BRIEF ▸ Only one stretch of the data below is wanted: the lines starting at the one with "318 | 1.0% |" and ending at the one with "344 | 0% | 0%", both included, given again exactly.

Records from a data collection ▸

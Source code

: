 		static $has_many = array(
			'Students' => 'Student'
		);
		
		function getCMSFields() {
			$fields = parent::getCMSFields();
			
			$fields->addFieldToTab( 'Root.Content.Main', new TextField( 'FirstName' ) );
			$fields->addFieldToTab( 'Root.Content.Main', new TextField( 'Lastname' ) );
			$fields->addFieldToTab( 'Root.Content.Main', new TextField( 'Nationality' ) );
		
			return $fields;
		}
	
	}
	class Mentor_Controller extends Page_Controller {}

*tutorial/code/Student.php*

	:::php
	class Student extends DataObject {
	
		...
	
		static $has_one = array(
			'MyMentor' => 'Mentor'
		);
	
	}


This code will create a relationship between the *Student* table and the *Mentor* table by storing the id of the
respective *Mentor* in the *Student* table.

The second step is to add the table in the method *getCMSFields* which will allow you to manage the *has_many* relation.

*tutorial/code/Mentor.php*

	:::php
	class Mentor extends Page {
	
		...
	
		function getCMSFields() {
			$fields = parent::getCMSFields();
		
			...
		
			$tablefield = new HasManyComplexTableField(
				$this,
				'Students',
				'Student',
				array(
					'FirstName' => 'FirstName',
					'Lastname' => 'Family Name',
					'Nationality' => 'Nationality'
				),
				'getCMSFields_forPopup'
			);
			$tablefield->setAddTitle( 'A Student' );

--

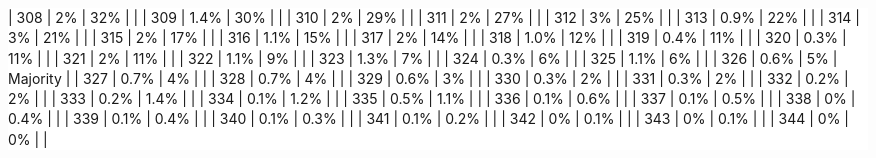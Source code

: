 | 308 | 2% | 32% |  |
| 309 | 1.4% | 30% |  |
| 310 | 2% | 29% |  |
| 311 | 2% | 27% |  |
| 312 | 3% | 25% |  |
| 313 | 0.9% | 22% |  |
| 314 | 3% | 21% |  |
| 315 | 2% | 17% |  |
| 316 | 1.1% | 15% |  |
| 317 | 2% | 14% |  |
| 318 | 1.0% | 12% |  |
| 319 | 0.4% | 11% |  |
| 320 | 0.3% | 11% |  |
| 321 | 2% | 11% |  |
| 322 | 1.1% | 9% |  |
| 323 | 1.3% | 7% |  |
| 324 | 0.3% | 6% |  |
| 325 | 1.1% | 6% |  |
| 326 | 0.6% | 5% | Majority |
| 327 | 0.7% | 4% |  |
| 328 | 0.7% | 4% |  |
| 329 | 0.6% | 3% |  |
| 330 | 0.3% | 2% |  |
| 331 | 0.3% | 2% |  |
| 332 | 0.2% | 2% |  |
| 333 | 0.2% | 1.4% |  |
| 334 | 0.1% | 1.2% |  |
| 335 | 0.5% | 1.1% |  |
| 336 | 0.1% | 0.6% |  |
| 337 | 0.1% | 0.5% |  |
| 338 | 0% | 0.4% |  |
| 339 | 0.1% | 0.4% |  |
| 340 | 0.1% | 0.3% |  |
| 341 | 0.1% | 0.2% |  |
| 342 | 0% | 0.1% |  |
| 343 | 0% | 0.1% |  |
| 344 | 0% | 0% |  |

SOLUTION ▸
| 318 | 1.0% | 12% |  |
| 319 | 0.4% | 11% |  |
| 320 | 0.3% | 11% |  |
| 321 | 2% | 11% |  |
| 322 | 1.1% | 9% |  |
| 323 | 1.3% | 7% |  |
| 324 | 0.3% | 6% |  |
| 325 | 1.1% | 6% |  |
| 326 | 0.6% | 5% | Majority |
| 327 | 0.7% | 4% |  |
| 328 | 0.7% | 4% |  |
| 329 | 0.6% | 3% |  |
| 330 | 0.3% | 2% |  |
| 331 | 0.3% | 2% |  |
| 332 | 0.2% | 2% |  |
| 333 | 0.2% | 1.4% |  |
| 334 | 0.1% | 1.2% |  |
| 335 | 0.5% | 1.1% |  |
| 336 | 0.1% | 0.6% |  |
| 337 | 0.1% | 0.5% |  |
| 338 | 0% | 0.4% |  |
| 339 | 0.1% | 0.4% |  |
| 340 | 0.1% | 0.3% |  |
| 341 | 0.1% | 0.2% |  |
| 342 | 0% | 0.1% |  |
| 343 | 0% | 0.1% |  |
| 344 | 0% | 0% |  |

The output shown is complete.